A Review of Generative Adversarial Networks in Cancer Imaging: New
Applications, New Solutions
- URL: http://arxiv.org/abs/2107.09543v1
- Date: Tue, 20 Jul 2021 14:57:51 GMT
- Title: A Review of Generative Adversarial Networks in Cancer Imaging: New
Applications, New Solutions
- Authors: Richard Osuala, Kaisar Kushibar, Lidia Garrucho, Akis Linardos,
Zuzanna Szafranowska, Stefan Klein, Ben Glocker, Oliver Diaz, Karim Lekadir
- Abstract summary: Recent advancements in Generative Adrial Networks (GANs) in computer vision may provide a basis for enhanced capabilities in cancer detection and analysis.
We assess the potential of GANs to address a number of key challenges of cancer imaging, including data scarcity and imbalance.

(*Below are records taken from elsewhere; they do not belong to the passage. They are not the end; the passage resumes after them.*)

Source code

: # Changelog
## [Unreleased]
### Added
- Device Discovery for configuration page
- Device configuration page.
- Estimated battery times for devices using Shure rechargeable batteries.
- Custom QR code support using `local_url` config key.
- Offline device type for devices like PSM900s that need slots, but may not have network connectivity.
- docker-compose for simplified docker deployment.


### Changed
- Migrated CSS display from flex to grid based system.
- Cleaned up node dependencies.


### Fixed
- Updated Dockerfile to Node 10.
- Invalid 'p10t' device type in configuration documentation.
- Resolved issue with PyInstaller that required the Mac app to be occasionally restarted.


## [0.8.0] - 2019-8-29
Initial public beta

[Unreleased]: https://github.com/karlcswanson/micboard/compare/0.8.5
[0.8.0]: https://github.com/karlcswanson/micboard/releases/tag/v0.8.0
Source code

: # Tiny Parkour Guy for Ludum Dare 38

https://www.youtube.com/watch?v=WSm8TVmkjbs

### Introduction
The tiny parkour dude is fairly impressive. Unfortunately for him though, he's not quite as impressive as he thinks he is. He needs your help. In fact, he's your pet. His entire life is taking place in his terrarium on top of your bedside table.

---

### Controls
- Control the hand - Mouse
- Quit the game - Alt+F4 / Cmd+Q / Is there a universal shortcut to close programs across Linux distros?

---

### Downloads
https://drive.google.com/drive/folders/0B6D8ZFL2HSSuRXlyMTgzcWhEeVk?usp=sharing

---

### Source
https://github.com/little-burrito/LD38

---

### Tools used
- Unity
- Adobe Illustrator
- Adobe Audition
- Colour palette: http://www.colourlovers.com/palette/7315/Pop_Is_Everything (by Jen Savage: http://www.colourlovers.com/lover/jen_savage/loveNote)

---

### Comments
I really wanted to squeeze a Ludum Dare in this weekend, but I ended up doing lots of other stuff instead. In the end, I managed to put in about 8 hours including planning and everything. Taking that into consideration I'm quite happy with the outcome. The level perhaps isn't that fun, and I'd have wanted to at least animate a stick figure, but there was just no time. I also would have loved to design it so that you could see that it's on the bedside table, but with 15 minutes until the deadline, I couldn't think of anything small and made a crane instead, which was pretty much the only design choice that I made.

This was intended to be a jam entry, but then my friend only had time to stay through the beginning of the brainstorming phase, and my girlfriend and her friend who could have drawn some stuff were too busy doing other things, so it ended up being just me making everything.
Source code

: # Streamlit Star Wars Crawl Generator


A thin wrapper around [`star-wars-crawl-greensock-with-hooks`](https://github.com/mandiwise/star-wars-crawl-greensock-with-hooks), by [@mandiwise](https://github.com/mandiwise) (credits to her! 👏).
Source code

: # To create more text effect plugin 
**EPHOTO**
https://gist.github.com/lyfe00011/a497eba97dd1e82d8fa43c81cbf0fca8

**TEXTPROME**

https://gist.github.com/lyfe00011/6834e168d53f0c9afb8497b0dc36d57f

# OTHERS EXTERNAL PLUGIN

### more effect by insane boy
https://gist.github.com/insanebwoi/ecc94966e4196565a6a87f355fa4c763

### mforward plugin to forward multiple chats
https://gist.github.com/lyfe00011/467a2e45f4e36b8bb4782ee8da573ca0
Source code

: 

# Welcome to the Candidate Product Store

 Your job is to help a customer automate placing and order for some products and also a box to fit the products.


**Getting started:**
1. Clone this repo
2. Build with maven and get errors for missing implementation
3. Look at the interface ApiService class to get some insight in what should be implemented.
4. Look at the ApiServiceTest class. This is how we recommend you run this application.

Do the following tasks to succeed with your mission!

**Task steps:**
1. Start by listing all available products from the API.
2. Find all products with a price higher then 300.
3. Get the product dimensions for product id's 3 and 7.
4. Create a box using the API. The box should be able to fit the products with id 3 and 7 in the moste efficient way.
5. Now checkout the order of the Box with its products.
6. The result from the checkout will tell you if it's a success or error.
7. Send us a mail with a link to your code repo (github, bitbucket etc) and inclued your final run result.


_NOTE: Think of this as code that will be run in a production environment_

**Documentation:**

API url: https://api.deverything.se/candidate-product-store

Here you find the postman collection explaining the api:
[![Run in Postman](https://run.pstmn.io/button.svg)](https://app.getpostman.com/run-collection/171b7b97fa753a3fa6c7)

We provide a critical appraisal of the existing literature of GANs applied to cancer imagery, together with suggestions on future research directions to address these challenges.
- Score: 12.1951719081621
- License: http://arxiv.org/licenses/nonexclusive-distrib/1.0/
- Abstract: Despite technological and medical advances, the detection, interpretation,
and treatment of cancer based on imaging data continue to pose significant
challenges. These include high inter-observer variability, difficulty of
small-sized lesion detection, nodule interpretation and malignancy
determination, inter- and intra-tumour heterogeneity, class imbalance,
segmentation inaccuracies, and treatment effect uncertainty. The recent
advancements in Generative Adversarial Networks (GANs) in computer vision as
well as in medical imaging may provide a basis for enhanced capabilities in
cancer detection and analysis. In this review, we assess the potential of GANs
to address a number of key challenges of cancer imaging, including data
scarcity and imbalance, domain and dataset shifts, data access and privacy,
data annotation and quantification, as well as cancer detection, tumour
profiling and treatment planning. We provide a critical appraisal of the
existing literature of GANs applied to cancer imagery, together with
suggestions on future research directions to address these challenges. We
analyse and discuss 163 papers that apply adversarial training techniques in
the context of cancer imaging and elaborate their methodologies, advantages and
limitations. With this work, we strive to bridge the gap between the needs of
the clinical cancer imaging community and the current and prospective research
on GANs in the artificial intelligence community.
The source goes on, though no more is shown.